Pathologists worldwide reach to social media for opinions, often sharing rare or unusual cases, but replies may not be immediate, and browsing potentially years of case history to find a similar case can be a time-consuming endeavor. Therefore, we implemented a social media bot that in real-time searches for similar cases, links to these cases, and notifies pathologists who shared the cases, to encourage discussion. To facilitate disease prediction and search, we maintain a large pathology-focused dataset of 126,787 images with associated text, from pathologists and patients the world over. This is the first pan-tissue, pan-disease dataset in pathology, which we will share with the community through pathobotology.org to promote novel insights in computational pathology. After performing stain- and tissue-related baselines with a Random Forest, we performed a number of analyses on this dataset for disease state prediction and search. To accomplish this, we developed a novel synthesis of a deep convolutional neural network for image set representations and a Random Forest learning from these representations (Fig. 3 and S14). We found this model can classify disease state with high accuracy, and be repurposed for real-time search of similar disease states on social media. This interpretable model, combined with its social media interface, facilitates diagnoses and decisions about next steps in patient care by connecting pathologists all over the world, searching for similar cases, and generating predictions about disease states in shared images. Our approach also allowed us to make a number of important methodological advances and discoveries. For example, we found that both image texture and tissue are important clinico-visual features of disease state—motivating the inclusion of both of feature types in multimodal methods such as ours. In contrast, deep features and cell nuclei features were less important for search. Finally, we provide important technical advances, because our novel deep feature regularization and activation functions yield approximately binary features and set representations that may be applicable to other domains. In sum, these advances readily translate to patient care by taking advantage of cutting-edge machine learning approaches, large and diverse datasets, and interactions with pathologists worldwide.

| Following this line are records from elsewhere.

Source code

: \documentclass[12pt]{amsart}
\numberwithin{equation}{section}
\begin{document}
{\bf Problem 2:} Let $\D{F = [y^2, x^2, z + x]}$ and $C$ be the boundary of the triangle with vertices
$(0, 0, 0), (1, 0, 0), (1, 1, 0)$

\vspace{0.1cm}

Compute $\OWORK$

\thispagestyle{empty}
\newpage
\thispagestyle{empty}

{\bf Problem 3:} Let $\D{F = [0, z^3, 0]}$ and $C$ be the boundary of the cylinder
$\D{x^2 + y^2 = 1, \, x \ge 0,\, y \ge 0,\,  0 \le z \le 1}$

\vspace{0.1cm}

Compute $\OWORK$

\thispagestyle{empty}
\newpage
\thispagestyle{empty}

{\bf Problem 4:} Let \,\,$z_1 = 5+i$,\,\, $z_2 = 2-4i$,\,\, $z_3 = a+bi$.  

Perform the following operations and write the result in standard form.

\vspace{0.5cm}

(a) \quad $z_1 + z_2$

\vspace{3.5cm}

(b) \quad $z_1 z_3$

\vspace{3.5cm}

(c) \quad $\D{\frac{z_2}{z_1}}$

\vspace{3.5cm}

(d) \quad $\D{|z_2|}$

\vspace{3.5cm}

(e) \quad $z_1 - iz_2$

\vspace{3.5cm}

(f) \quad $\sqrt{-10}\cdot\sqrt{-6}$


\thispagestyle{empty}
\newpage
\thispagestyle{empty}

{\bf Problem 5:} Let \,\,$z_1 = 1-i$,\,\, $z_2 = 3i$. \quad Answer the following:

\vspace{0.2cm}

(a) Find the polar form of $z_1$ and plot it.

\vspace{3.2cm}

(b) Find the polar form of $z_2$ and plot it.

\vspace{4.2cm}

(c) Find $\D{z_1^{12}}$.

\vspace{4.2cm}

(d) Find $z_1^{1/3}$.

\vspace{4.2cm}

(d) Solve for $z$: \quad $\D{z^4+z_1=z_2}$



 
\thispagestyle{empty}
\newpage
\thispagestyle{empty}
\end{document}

Comparison with prior studies

Our approach builds on, but greatly extends, prior work in the field of computational pathology. We will comment on this briefly here, and describe more fully in “supplementary comparison with prior studies” (Section S5.16). First, much of prior work involves a subset of tissue types or disease states [40,41,42]. However, our study encompasses diverse examples of each. Second, prior studies investigating pathology search take a variety of pathology-agnostic approaches, e.g., (i) using neural networks that were not trained with pathology data [18, 19] or (ii) using SIFT features [19, 43, 44] that do not represent texture or color [45]. Our inclusive approach is different, training a model on pathology data represented by thousands of features—including SIFT clusters, neural networks, other visual features, and clinical covariates. Our model outperforms pathology-agnostic baselines.

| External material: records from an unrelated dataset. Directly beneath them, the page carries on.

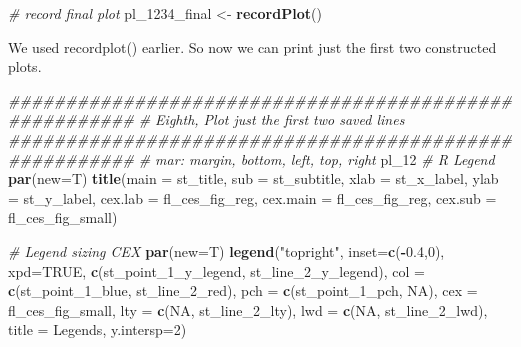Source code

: \documentclass[
]{book}
\newenvironment{Shaded}{\begin{snugshade}}{\end{snugshade}}
\newcommand{\CommentTok}[1]{\textcolor[rgb]{0.56,0.35,0.01}{\textit{#1}}}
\newcommand{\DataTypeTok}[1]{\textcolor[rgb]{0.13,0.29,0.53}{#1}}
\newcommand{\DecValTok}[1]{\textcolor[rgb]{0.00,0.00,0.81}{#1}}
\newcommand{\FloatTok}[1]{\textcolor[rgb]{0.00,0.00,0.81}{#1}}
\newcommand{\KeywordTok}[1]{\textcolor[rgb]{0.13,0.29,0.53}{\textbf{#1}}}
\newcommand{\NormalTok}[1]{#1}
\newcommand{\OperatorTok}[1]{\textcolor[rgb]{0.81,0.36,0.00}{\textbf{#1}}}
\newcommand{\OtherTok}[1]{\textcolor[rgb]{0.56,0.35,0.01}{#1}}
\newcommand{\StringTok}[1]{\textcolor[rgb]{0.31,0.60,0.02}{#1}}
\begin{document}
\begin{Shaded}
\begin{Highlighting}[]
\CommentTok{\# record final plot}
\NormalTok{pl\_}\DecValTok{1234}\NormalTok{\_final \textless{}{-}}\StringTok{ }\KeywordTok{recordPlot}\NormalTok{()}
\end{Highlighting}
\end{Shaded}

We used recordplot() earlier. So now we can print just the first two constructed plots.

\begin{Shaded}
\begin{Highlighting}[]
\CommentTok{\#\#\#\#\#\#\#\#\#\#\#\#\#\#\#\#\#\#\#\#\#\#\#\#\#\#\#\#\#\#\#\#\#\#\#\#\#\#\#\#\#\#\#\#\#\#\#\#\#\#\#\#\#\#\#}
\CommentTok{\# Eighth, Plot just the first two saved lines}
\CommentTok{\#\#\#\#\#\#\#\#\#\#\#\#\#\#\#\#\#\#\#\#\#\#\#\#\#\#\#\#\#\#\#\#\#\#\#\#\#\#\#\#\#\#\#\#\#\#\#\#\#\#\#\#\#\#\#}
\CommentTok{\# mar: margin, bottom, left, top, right}
\NormalTok{pl\_}\DecValTok{12}
\CommentTok{\# R Legend}
\KeywordTok{par}\NormalTok{(}\DataTypeTok{new=}\NormalTok{T)}
\KeywordTok{title}\NormalTok{(}\DataTypeTok{main =}\NormalTok{ st\_title, }\DataTypeTok{sub =}\NormalTok{ st\_subtitle, }\DataTypeTok{xlab =}\NormalTok{ st\_x\_label, }\DataTypeTok{ylab =}\NormalTok{ st\_y\_label,}
      \DataTypeTok{cex.lab =}\NormalTok{ fl\_ces\_fig\_reg,}
      \DataTypeTok{cex.main =}\NormalTok{ fl\_ces\_fig\_reg,}
      \DataTypeTok{cex.sub =}\NormalTok{ fl\_ces\_fig\_small)}

\CommentTok{\# Legend sizing CEX}
\KeywordTok{par}\NormalTok{(}\DataTypeTok{new=}\NormalTok{T)}
\KeywordTok{legend}\NormalTok{(}\StringTok{"topright"}\NormalTok{,}
       \DataTypeTok{inset=}\KeywordTok{c}\NormalTok{(}\OperatorTok{{-}}\FloatTok{0.4}\NormalTok{,}\DecValTok{0}\NormalTok{),}
       \DataTypeTok{xpd=}\OtherTok{TRUE}\NormalTok{,}
       \KeywordTok{c}\NormalTok{(st\_point\_}\DecValTok{1}\NormalTok{\_y\_legend, st\_line\_}\DecValTok{2}\NormalTok{\_y\_legend),}
       \DataTypeTok{col =} \KeywordTok{c}\NormalTok{(st\_point\_}\DecValTok{1}\NormalTok{\_blue, st\_line\_}\DecValTok{2}\NormalTok{\_red),}
       \DataTypeTok{pch =} \KeywordTok{c}\NormalTok{(st\_point\_}\DecValTok{1}\NormalTok{\_pch, }\OtherTok{NA}\NormalTok{),}
       \DataTypeTok{cex =}\NormalTok{ fl\_ces\_fig\_small,}
       \DataTypeTok{lty =} \KeywordTok{c}\NormalTok{(}\OtherTok{NA}\NormalTok{, st\_line\_}\DecValTok{2}\NormalTok{\_lty),}
       \DataTypeTok{lwd =} \KeywordTok{c}\NormalTok{(}\OtherTok{NA}\NormalTok{, st\_line\_}\DecValTok{2}\NormalTok{\_lwd),}
       \DataTypeTok{title =} \StringTok{\textquotesingle{}Legends\textquotesingle{}}\NormalTok{,}
       \DataTypeTok{y.intersp=}\DecValTok{2}\NormalTok{)}
\end{Highlighting}
\end{Shaded}
\end{document}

Prior work has found texture and/or color to be important for tissue-related tasks in computational pathology [46,47,48]. We find texture and color to be important for disease-related tasks. In addition, we go a step further by comprehensively considering the relative contributions of many clinico-visual features to the prediction and search of disease. Such important features include texture, color, tissue type, marker mentions, deep features, and SIFT clusters.

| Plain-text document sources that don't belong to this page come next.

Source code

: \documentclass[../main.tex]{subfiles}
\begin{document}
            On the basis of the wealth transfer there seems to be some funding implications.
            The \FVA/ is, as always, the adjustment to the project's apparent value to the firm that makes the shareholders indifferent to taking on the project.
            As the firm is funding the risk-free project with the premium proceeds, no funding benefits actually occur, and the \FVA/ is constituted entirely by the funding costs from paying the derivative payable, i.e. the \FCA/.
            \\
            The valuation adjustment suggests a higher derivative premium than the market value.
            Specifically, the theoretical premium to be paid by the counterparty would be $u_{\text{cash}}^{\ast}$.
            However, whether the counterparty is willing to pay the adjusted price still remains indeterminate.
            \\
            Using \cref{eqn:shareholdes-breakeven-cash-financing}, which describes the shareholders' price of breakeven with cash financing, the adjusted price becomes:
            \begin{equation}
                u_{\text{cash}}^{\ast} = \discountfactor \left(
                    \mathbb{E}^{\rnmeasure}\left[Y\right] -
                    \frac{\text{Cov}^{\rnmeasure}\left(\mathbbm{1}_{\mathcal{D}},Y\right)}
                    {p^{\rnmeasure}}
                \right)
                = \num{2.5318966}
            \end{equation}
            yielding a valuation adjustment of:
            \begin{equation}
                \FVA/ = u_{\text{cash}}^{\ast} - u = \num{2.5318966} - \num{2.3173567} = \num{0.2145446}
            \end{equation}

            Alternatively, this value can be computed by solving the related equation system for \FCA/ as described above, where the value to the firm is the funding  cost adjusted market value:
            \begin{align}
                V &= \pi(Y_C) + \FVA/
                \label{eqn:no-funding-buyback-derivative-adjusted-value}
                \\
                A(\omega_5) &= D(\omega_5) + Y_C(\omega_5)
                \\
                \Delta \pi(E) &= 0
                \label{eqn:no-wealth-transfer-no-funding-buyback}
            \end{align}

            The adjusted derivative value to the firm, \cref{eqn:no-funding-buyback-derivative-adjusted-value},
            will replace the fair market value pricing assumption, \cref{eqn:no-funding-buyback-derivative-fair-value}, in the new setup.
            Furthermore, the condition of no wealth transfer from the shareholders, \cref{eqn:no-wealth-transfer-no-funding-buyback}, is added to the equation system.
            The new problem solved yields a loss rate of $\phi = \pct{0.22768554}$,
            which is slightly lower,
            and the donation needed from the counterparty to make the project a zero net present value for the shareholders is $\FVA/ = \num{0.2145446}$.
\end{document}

Caveats and future directions

Below we discuss the primary caveats (also see “supplementary caveats” in Section S5.17) and future directions (also see “supplementary future directions” in Section S5.18).

Diagnosis disagreement or inaccuracy

First, there is a risk of error in our data because many different pathologists share cases, and they may disagree on the most appropriate hashtags or diagnosis. Moreover, there may be diagnostic inaccuracies from the pathologist who posted the case, or other pathologists. We find these situations to be rare, but if they occur, the case tends to have an increased amount of discussion, so we can identify these situations. Second, our nontumor/low-grade/malignant keyword rules may be incorrect or vague. For these first and second caveats, we take a majority vote approach, manually curate as needed, and discuss. Indeed, as we discussed amongst ourselves the hyperplasia in Fig. 5, it became clear we needed to explicitly mention preneoplastic disease is included in the low-grade disease state category.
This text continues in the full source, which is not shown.